I read an interesting article last week on the growing achievement gap in schools between girls and boys. This prompted me to check our test scores and sure enough, in reading and writing KPBSD girls outperform the boys by a significant margin. Last year in math there was no difference in the average scores of the two. What was most striking to me is that this has been the case for several years. The article makes the familiar argument that schools are better designed for those who are nurturing, collaborative, disciplined, neat, and studious. While there are plenty of boys who respond to this design, there are also plenty of boys who do not. What then, can schools do to better engage its boys?
The obvious thing is to do more to meet our students where they are at and not assume that with the right prompting all will move to a central location. While competition is shunned in some classes, it is likely that a portion of our boys will better respond to this sort of environment than they would to a collaborative one. If we are to truly meet our district goal of increasing student engagement through effective instruction, then we will have to recognize that the strategies used to engage will need to vary depending on the student. Although separating boys from girls for instruction at school is being challenged as illegal, it would be interesting for one of our schools to do this for the teaching of writing, the subject area with the biggest score difference. Boys dominate our discipline lists, there’s no reason why they can’t be neck and neck with the girls in all content areas.
3 Comments
It would be interesting to try out this concept within a single classroom. I envision having various “writing clubs” within a classroom, and while it wouldn’t necessarily have to be a boy/girl split, it sure could be a competitive/collaborative split. Of course it would have to be a year-long model and data would need to be collected and analyzed to see if it made a difference. This would bypass the “legalities” of gender-separate instruction. It’s something to think about.

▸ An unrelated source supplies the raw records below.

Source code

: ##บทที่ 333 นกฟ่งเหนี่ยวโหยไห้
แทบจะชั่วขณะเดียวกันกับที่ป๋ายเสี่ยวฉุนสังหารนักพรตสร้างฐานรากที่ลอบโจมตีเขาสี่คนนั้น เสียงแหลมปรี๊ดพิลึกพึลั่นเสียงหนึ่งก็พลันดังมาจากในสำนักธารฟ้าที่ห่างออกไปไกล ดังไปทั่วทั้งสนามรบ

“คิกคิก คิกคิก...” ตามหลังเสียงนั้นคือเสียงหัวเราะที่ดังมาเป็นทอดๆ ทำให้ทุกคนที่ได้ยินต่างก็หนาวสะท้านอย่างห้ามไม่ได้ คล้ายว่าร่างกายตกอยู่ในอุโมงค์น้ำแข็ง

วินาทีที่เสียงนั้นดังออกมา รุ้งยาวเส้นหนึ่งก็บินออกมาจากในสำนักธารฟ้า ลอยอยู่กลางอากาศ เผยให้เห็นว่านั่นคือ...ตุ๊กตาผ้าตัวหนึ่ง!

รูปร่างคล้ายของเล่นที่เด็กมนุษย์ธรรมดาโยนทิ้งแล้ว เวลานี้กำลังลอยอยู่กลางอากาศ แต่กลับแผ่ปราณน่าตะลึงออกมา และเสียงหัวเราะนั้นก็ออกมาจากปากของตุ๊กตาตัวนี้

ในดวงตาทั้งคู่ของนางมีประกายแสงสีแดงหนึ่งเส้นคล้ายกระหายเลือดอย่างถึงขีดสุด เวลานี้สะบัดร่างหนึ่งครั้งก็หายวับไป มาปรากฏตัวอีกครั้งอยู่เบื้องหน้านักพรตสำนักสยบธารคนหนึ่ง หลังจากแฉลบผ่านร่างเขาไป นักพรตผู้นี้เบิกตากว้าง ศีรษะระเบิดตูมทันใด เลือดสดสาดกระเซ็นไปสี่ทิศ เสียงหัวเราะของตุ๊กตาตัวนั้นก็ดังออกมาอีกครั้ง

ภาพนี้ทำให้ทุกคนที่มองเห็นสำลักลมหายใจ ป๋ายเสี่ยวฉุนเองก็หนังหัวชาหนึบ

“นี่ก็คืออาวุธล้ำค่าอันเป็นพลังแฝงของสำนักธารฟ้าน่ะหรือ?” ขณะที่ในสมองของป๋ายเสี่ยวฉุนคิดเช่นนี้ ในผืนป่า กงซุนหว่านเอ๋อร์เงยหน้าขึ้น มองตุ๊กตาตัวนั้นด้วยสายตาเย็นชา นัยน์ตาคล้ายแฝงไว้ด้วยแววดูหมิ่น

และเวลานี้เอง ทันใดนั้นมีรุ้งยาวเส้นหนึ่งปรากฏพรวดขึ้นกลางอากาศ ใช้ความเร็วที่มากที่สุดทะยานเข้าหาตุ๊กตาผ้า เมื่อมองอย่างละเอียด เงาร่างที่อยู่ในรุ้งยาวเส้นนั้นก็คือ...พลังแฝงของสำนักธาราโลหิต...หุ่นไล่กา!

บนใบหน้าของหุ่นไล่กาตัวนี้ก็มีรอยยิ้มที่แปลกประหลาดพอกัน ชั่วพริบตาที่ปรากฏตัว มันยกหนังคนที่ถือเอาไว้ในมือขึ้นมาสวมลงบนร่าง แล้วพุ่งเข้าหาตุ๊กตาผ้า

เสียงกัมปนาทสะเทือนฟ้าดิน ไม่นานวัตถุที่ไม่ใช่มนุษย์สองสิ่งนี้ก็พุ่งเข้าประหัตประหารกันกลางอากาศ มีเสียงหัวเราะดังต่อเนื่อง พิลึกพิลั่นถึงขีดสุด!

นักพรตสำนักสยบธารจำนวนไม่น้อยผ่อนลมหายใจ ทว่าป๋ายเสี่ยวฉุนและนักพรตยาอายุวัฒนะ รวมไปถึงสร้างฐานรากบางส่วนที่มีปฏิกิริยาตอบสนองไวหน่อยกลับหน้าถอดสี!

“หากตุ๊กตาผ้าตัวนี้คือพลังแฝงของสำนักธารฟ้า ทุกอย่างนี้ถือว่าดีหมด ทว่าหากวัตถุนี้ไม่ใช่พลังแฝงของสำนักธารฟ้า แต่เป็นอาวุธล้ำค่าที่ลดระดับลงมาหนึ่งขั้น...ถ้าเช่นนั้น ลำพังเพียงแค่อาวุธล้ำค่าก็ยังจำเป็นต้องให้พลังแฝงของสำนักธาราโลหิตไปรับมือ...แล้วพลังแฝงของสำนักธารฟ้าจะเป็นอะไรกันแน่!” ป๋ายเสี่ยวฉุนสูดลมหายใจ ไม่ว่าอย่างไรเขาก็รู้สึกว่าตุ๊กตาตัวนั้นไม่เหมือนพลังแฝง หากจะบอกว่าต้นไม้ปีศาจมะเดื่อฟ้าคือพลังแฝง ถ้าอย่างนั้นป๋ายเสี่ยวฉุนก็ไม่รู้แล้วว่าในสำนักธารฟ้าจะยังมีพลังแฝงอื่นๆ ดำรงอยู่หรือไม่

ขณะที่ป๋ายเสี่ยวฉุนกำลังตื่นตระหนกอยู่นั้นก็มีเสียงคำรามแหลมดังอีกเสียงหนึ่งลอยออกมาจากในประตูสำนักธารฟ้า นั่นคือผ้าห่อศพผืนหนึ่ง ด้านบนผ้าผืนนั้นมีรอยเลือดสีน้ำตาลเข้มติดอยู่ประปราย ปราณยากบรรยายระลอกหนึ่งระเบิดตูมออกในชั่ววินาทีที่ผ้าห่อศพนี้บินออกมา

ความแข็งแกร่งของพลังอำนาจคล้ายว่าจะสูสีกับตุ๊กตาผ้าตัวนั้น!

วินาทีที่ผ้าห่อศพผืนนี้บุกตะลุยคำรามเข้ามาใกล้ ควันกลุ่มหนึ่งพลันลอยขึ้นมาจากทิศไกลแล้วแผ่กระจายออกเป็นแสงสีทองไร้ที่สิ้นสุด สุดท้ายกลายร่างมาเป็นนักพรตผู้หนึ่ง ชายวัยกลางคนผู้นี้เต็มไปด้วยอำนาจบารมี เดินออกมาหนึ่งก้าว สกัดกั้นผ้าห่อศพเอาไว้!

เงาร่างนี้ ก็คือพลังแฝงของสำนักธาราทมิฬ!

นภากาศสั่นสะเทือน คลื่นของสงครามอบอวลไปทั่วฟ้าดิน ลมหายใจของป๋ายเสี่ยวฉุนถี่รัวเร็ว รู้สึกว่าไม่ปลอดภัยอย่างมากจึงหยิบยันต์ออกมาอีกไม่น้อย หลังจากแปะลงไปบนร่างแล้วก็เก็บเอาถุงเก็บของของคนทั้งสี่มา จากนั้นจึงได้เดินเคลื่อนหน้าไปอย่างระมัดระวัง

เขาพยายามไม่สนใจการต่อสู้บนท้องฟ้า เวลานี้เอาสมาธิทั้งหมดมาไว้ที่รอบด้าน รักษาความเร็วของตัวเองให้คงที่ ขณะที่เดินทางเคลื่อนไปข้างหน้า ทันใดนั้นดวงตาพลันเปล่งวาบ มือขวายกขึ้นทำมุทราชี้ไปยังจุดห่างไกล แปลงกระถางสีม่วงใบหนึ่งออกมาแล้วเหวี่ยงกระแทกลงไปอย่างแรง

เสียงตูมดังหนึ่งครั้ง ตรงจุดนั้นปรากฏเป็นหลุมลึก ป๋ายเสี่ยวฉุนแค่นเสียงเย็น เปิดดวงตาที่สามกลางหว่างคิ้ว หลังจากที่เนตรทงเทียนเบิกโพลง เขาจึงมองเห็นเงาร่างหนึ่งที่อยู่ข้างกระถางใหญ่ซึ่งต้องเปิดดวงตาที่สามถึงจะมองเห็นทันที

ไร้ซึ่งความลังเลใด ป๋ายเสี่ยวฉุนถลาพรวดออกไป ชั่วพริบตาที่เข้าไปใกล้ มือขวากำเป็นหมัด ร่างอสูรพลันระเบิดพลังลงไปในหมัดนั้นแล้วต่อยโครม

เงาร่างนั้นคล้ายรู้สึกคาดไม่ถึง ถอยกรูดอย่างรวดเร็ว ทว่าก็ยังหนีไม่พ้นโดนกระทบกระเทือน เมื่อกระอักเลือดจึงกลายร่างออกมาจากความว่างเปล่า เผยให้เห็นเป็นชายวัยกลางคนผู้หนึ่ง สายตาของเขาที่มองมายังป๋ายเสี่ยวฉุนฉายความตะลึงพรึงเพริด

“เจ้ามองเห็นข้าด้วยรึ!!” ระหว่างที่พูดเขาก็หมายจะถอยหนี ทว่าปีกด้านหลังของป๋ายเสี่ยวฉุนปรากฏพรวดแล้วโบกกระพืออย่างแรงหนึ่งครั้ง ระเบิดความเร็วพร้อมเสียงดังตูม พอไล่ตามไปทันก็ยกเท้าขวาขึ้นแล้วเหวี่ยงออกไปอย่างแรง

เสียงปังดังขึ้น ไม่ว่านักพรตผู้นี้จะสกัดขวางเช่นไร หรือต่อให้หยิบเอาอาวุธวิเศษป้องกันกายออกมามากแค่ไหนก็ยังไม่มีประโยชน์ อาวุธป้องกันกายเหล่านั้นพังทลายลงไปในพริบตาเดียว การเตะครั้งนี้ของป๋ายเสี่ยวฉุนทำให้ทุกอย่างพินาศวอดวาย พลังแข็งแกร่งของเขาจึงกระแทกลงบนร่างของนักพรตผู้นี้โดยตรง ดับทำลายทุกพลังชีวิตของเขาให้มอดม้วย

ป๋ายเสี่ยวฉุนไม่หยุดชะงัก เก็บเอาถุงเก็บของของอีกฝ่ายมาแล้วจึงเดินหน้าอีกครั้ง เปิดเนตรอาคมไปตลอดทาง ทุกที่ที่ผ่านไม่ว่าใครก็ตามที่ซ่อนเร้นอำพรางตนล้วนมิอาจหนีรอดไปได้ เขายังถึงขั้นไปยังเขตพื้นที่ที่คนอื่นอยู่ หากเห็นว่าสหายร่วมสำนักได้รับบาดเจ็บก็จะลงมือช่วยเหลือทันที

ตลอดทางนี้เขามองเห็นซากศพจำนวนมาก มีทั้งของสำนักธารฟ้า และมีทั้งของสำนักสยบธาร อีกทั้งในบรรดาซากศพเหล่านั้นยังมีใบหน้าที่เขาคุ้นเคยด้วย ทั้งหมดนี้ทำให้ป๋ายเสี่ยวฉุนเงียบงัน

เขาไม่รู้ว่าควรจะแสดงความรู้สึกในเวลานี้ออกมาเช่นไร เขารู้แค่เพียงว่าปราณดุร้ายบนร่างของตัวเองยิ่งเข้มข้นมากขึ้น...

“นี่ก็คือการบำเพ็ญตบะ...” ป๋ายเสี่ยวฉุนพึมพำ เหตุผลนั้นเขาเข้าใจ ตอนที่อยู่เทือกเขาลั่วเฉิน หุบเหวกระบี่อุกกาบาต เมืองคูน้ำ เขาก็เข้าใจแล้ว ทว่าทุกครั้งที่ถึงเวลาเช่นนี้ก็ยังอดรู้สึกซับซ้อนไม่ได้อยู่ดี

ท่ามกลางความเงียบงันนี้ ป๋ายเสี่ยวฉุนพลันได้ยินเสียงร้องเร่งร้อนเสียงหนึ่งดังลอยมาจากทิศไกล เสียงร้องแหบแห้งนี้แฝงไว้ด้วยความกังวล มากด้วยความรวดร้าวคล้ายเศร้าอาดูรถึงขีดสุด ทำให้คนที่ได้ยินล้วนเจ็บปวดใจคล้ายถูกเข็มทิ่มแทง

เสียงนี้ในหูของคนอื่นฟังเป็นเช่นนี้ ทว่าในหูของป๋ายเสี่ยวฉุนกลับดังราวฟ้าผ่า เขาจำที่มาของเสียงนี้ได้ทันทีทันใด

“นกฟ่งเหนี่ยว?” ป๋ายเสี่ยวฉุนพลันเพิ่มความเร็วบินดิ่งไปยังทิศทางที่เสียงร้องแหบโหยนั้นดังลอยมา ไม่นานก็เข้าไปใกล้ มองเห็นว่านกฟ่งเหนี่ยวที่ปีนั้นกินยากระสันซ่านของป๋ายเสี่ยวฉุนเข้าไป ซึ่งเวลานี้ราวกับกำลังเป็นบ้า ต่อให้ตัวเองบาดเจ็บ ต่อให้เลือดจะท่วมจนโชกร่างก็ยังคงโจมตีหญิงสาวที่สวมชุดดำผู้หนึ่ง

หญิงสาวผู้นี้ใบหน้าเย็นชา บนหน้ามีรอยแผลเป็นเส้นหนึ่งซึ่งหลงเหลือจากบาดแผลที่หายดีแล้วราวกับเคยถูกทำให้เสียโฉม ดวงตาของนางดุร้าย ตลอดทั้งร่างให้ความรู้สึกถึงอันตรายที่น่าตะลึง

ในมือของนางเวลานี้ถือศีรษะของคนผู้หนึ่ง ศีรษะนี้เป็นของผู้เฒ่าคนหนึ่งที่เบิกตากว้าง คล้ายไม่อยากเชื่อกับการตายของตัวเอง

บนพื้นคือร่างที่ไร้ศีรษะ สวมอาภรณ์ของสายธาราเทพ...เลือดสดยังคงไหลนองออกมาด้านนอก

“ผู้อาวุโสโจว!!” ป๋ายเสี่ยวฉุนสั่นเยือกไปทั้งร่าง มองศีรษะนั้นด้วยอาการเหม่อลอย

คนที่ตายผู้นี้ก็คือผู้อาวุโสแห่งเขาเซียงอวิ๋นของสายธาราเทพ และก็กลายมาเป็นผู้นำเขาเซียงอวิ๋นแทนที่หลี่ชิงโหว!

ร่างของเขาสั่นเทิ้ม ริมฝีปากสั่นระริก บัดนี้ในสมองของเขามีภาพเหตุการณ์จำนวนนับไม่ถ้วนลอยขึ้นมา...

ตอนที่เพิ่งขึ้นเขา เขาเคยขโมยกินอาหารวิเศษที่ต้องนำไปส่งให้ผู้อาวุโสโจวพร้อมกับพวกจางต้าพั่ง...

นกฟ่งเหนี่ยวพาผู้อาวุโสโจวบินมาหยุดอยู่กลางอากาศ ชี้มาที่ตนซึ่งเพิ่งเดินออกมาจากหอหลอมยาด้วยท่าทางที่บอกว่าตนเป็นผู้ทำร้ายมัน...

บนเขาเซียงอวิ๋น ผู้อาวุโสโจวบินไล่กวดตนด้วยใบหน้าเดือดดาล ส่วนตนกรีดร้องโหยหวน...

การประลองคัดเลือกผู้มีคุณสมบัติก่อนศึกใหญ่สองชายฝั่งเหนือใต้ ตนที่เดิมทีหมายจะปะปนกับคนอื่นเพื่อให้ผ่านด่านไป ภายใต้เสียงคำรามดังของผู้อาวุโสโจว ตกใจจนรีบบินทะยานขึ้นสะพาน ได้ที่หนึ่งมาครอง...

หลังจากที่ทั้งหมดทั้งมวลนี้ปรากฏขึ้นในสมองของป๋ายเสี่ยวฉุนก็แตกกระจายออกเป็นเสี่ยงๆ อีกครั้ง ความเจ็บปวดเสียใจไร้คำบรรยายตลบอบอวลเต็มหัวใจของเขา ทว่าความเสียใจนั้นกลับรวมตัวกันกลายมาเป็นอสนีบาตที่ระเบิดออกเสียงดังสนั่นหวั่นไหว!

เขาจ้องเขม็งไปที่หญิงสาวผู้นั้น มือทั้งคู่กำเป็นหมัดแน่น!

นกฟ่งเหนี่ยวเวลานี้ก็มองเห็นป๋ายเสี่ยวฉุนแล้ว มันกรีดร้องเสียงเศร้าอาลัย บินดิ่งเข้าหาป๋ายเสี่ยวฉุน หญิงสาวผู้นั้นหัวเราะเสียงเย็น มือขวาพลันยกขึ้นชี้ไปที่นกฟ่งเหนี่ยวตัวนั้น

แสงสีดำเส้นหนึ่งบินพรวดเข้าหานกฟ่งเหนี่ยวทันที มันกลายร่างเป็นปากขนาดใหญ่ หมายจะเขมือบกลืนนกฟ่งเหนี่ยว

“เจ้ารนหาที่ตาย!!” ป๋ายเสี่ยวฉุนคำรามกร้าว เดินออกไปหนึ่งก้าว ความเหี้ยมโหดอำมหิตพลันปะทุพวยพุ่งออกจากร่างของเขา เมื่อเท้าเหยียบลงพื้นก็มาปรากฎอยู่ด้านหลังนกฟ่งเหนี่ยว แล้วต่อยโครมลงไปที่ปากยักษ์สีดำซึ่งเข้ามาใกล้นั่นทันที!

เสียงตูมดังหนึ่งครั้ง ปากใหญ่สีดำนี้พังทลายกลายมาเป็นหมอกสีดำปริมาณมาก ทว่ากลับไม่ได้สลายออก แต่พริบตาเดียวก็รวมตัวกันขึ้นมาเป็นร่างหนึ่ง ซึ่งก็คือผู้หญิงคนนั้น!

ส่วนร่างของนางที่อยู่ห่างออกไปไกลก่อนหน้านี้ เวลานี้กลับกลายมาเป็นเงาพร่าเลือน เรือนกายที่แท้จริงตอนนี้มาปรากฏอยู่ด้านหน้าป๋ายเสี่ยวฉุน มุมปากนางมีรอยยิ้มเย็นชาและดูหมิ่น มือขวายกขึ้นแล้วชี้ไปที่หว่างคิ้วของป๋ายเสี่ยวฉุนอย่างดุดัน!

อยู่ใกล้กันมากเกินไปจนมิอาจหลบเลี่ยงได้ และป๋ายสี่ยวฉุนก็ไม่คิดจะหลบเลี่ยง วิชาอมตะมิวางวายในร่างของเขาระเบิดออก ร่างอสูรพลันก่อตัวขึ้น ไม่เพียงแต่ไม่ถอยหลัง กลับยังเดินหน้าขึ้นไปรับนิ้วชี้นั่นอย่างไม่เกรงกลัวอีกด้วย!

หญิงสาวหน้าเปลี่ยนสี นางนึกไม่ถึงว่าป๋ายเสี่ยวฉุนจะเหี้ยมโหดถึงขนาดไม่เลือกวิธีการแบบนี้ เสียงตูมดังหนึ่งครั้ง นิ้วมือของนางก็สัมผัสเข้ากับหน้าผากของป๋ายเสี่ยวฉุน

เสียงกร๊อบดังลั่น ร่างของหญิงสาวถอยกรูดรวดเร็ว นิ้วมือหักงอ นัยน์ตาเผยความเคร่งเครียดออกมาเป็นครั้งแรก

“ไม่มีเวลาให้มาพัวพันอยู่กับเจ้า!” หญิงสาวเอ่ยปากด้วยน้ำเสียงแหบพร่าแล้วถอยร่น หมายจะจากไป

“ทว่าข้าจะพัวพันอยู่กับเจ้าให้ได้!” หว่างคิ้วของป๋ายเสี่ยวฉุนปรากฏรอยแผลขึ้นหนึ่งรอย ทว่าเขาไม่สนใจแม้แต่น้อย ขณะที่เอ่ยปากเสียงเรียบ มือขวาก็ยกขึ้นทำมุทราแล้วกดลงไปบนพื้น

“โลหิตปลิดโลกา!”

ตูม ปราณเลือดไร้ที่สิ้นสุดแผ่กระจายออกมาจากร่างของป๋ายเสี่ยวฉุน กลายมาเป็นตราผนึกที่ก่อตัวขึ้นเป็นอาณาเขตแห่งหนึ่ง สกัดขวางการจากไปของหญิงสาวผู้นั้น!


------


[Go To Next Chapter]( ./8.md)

thanks for the comment- I like the idea. I will be encouraging staff in the coming weeks to think about this issue and when appropriate, try some strategies that address the perceived reasons why the boys are not keeping pace with the girls.
A chief argument for separating girls and boys through elementary school has traditionally been that girls usually grow and mature faster until high school, when the
boys eventually catch up.
This makes girls usually more dominate, and the leaders, all through elementary school.